Being nonbinary in central Pennsylvania provides a unique set of challenges, to say the least. I’m very proud of my identity as an enby, and have been out for over half a decade. That doesn’t necessarily mean that things have been easy, though.
I graduated college in Selinsgrove, PA last year, and it was very fascinating the difference in treatment I received across different departments. I was a very dedicated and busy student. I worked four jobs at one point in my college career, mostly in the realm of sound. I was known as “The Sound Guy” around the school. When I was working sound for the theatre, respect for my gender identity was a no-brainer. I remember introducing myself to a professor as the sound guy, and immediately he asked me my pronouns. Everyone was accepting, and in fact, all four of the other sound engineers in the program identified as nonbinary as well—go figure! It was always easy to be myself, and the professors were always respectful of their students in this manner. Music, however, was a different story.

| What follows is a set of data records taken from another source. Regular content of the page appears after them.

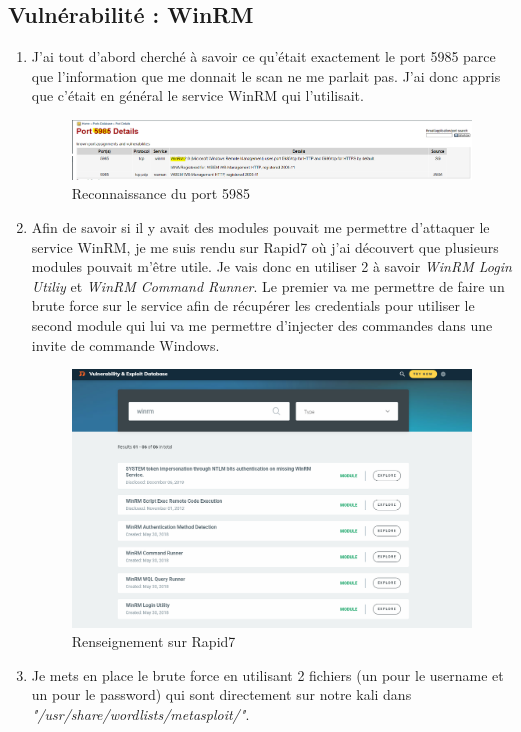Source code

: \documentclass[a4paper]{article}
\begin{document}
\subsection{Vulnérabilité : WinRM}
\begin{enumerate}
  \item J'ai tout d'abord cherché à savoir ce qu'était exactement le port 5985 parce que l'information que me donnait le scan ne me parlait pas. J'ai donc appris que c'était en général le service WinRM
  qui l'utilisait.
  \begin{figure}[H]
    \centering
    \includegraphics[width=14cm]{images/Rapport/kali/W2k8/winrm/1.png}
    \caption{Reconnaissance du port 5985}
  \end{figure}
  \item Afin de savoir si il y avait des modules pouvait me permettre d'attaquer le service WinRM, je me suis rendu sur Rapid7 où j'ai découvert que plusieurs modules pouvait m'être utile. Je vais donc en
  utiliser 2 à savoir \emph{WinRM Login Utiliy} et \emph{WinRM Command Runner}. Le premier va me permettre de faire un brute force sur le service afin de récupérer les credentials pour utiliser le second module
  qui lui va me permettre d'injecter des commandes dans une invite de commande Windows.
  \begin{figure}[H]
    \centering
    \includegraphics[width=13cm]{images/Rapport/kali/W2k8/winrm/2.png}
    \caption{Renseignement sur Rapid7}
  \end{figure}
  \item Je mets en place le brute force en utilisant 2 fichiers (un pour le username et un pour le password) qui sont directement sur notre kali dans \emph{"/usr/share/wordlists/metasploit/"}. 

\end{enumerate}
\end{document}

I went to a classical music college, and the vast majority of my education followed the history and musical literature of old, Christian, and largely successful white men. (Shoutout to Hildegard von Bingam and Clara Schubert for bucking the trend, but they were the exception, not the rule.) I feel like this male-centric mindset really purveyed into the minds of faculty and students, even if it was subliminal. This old-school classical mentality meant that there were very few professors who really cared to respect my pronouns, no matter how many times I gently corrected them, or signed an email with (they/them) under my name. It didn’t change. To them, if I looked like a woman, I was one.

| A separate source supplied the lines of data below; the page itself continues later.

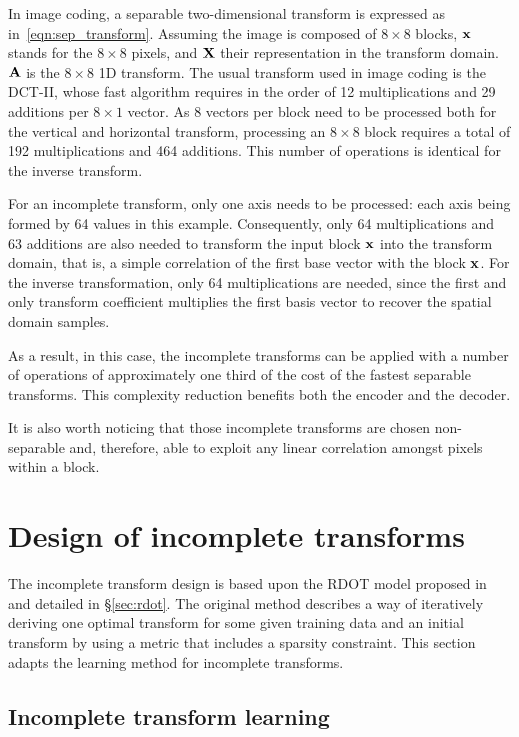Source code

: \documentclass[11pt,a4paper,openright,twoside]{book}
\numberwithin{equation}{section} %
\numberwithin{figure}{section} %
\numberwithin{table}{section} %
\begin{document}
In image coding, a separable two-dimensional transform is expressed as
in~\eqref{eqn:sep_transform}.
Assuming the image is composed of $8\times8$ blocks, $\mathbf{x}$ stands for the
$8\times8$ pixels, and $\mathbf{X}$ their representation in the transform domain.
$\mathbf{A}$ is the $8\times8$ 1D transform.
The usual transform used in image coding is the \ac{DCT}-II, whose fast
algorithm requires in the order of 12 multiplications and 29 additions per
$8\times1$ vector.
As $8$ vectors per block need to be processed both for the vertical and
horizontal transform, processing an $8\times8$ block requires a total of 192
multiplications and 464 additions.
This number of operations is identical for the inverse transform.

For an incomplete transform, only one axis needs to be processed:
each axis being formed by 64 values in this example.
Consequently, only 64 multiplications and 63 additions are also needed to
transform the input block $\mathbf{x}$ into the transform domain, that is, a simple
correlation of the first base vector with the block $\mathbf{x}$.
For the inverse transformation, only 64 multiplications are needed, since the
first and only transform coefficient multiplies the first basis vector to
recover the spatial domain samples.

As a result, in this case, the incomplete transforms can be applied with a
number of operations of approximately one third of the cost of the fastest
separable transforms.
This complexity reduction benefits both the encoder and the decoder.

It is also worth noticing that those incomplete transforms are chosen
non-separable and, therefore, able to exploit any linear correlation amongst
pixels within a block.

\section{Design of incomplete transforms}
\label{sec:it_design_of_incomplete_transforms}

The incomplete transform design is based upon the \ac{RDOT} model proposed
in~\cite{sezer-08-sparse-orthonormal-transforms} and detailed in
\S\ref{sec:rdot}.
The original method describes a way of iteratively deriving one optimal
transform for some given training data and an initial transform by using a
metric that includes a sparsity constraint.
This section adapts the learning method for incomplete transforms.

\subsection{Incomplete transform learning}
\label{sub:it_incomplete_transform_learning}
\end{document}
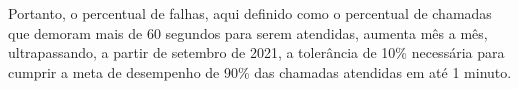 Portanto, o percentual de falhas, aqui definido como o percentual de chamadas que demoram mais de 60 segundos para serem atendidas, aumenta mês a mês, ultrapassando, a partir de setembro de 2021,
a tolerância de 10\% necessária para cumprir a meta de desempenho de 90\% das chamadas atendidas em até 1 minuto.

I remember when I first started at my job in Hershey. Much like my college experience, I was living in central PA and was still trying to find a workplace that was accepting of my gender identity. When I began, HR and management were very open to using my pronouns correctly, at least during the hiring process. That being said, I’m not a person who’s completely committed to correcting every misgendering slip I hear. I’m aware of the negative stereotyping surrounding that, and I’d like to avoid it at all costs, thanks. Yes, I’ll take the time to inform those whom I care about and to gently remind those whom I see on a regular basis. However, when it comes to other departments or guests, I’m not going to make a scene. (Heaven forbid someone makes an “I identify as an attack helicopter” joke, or a “Did you just assume my gender?!” joke. I don’t think I could take that lightly.) When I began my work there, however, I realized quickly that my A.V. colleagues could not care less how I identified. The hiring and onboarding training, preaching LGBTQIA+ and diversity acceptance, had seemingly been a guise to protect the company from potential lawsuits, rather than an actual company policy.
I wasn’t the only trans person in the workplace. A coworker of mine was (read: was, as she has since quit) a proudly-out transgender woman. She wore makeup, was on HRT, had long nails, and spoke in a high-pitched voice. By all accounts, she was recognizable as a woman, as far as the Western gender binary and all of its stereotypes decreed. As soon as I interacted with her, I knew she was a woman.
Maybe I was the only one who thought that way, because every member of the fifteen-person team (except myself and the one cis woman on staff,) referred to her as a man, and consistently with he/him pronouns. This caught me off guard.
Within the trans community, there is a wide berth of experiences to be had. There are those of us who are within the binary and choose to transition. Some of us don’t abide by the binary and transition, too. There are people with different means of gender identity and expression, different backstories, and different upbringings. We vary in economic class, race, and age. There is no right or wrong way to be trans, but rather a variety of experiences and hardships we face. This being said, if my cis male coworkers couldn’t understand a binary trans person’s experience enough to respect her identity, how on earth could they even begin to grasp mine?